Readers of this blog know that I worry about aggregate measures used to describe large metropolitan areas. Here is a discussion that highlight's "L.A.'s traffic" and cites the latest Texas Transportation Institute congestion rankings. There is also a link to this report that criticizes the TTI approach.
TTI relies on the ratio of the metro area's lane-miles to its vehicle miles traveled (with minor tweaks). But is way too simple; it says nothing about sub-metropolitan variations -- and opportunities.
How is it that metropolitan areas have grown and yet survived and even lived to grow further? The biggest metros, after all, have managed to stay on top. Why is this key fact overlooked in all of the hand-wringing?

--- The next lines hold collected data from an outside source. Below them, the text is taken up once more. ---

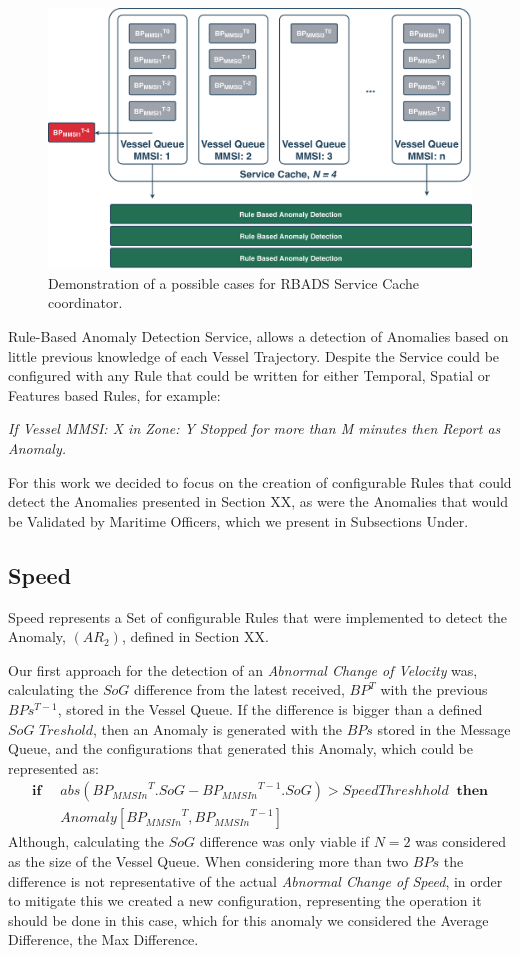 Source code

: \begin{figure}[H]
	\centering
	\includegraphics[scale = .36]{figures/Ch4/RBADS.pdf}
    \caption{Demonstration of a possible cases for RBADS Service Cache coordinator.}
    \label{fig: RBADS}
\end{figure}

Rule-Based Anomaly Detection Service, allows a detection of Anomalies based on little previous knowledge of each Vessel Trajectory. Despite the Service could be configured with any Rule that could be written for either Temporal, Spatial or Features based Rules, for example:

\textit{If Vessel MMSI: X in Zone: Y Stopped for more than M minutes then Report as Anomaly.}

For this work we decided to focus on the creation of configurable Rules that could detect the Anomalies presented in Section XX, as were the Anomalies that would be Validated by Maritime Officers,  which we present in Subsections Under.

\subsection{Speed}
Speed represents a Set of configurable Rules that were implemented to detect the Anomaly, $(AR_2)$, defined in Section XX.

Our first approach for the detection of an \textit{Abnormal Change of Velocity} was, calculating the $SoG$ difference from the latest received, $BP^T$ with the previous $BPs^{T-1}$, stored in the Vessel Queue.
If the difference is bigger than a defined $SoG$ $Treshold$, then an Anomaly is generated with the $BPs$ stored in the Message Queue, and the configurations that generated this Anomaly, which could be represented as:
\begin{align*}
\mathbf{if}\;\;& abs({BP_{MMSIn}}^{T}.SoG - {BP_{MMSIn}}^{T-1}.SoG) > SpeedThreshhold
\;\;\mathbf{then} \\ 
&Anomaly[{BP_{MMSIn}}^{T}, {BP_{MMSIn}}^{T-1}] 
\end{align*}
Although, calculating the $SoG$ difference was only viable if  $N = 2 $ was considered as the size of the Vessel Queue.
When considering more than two $BPs$ the difference is not representative of the actual \textit{Abnormal Change of Speed}, in order to mitigate this we created a new configuration, representing the operation it should be done in this case, which for this anomaly we considered the Average Difference, the Max Difference.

I do not know the answer to the second question, but the answer to the first question is fairly simple. It has two parts: (i) these metro areas provide offsetting advantages ("agglomeration economies"); and (ii) these places manage to grow in ways that mitigate the associated growth in congestion. Subcentering and suburbanization are not random "sprawl", but rather facilitate survival and competitiveness by offering agglomeration benefits outside the traditional center while also taking congestion pressures off the traditional center. Land markets do this. Nothing else can.
If, on the other hand, growth were accompanied by random sprawl, the stability of metro area rankings at the top could not be explained.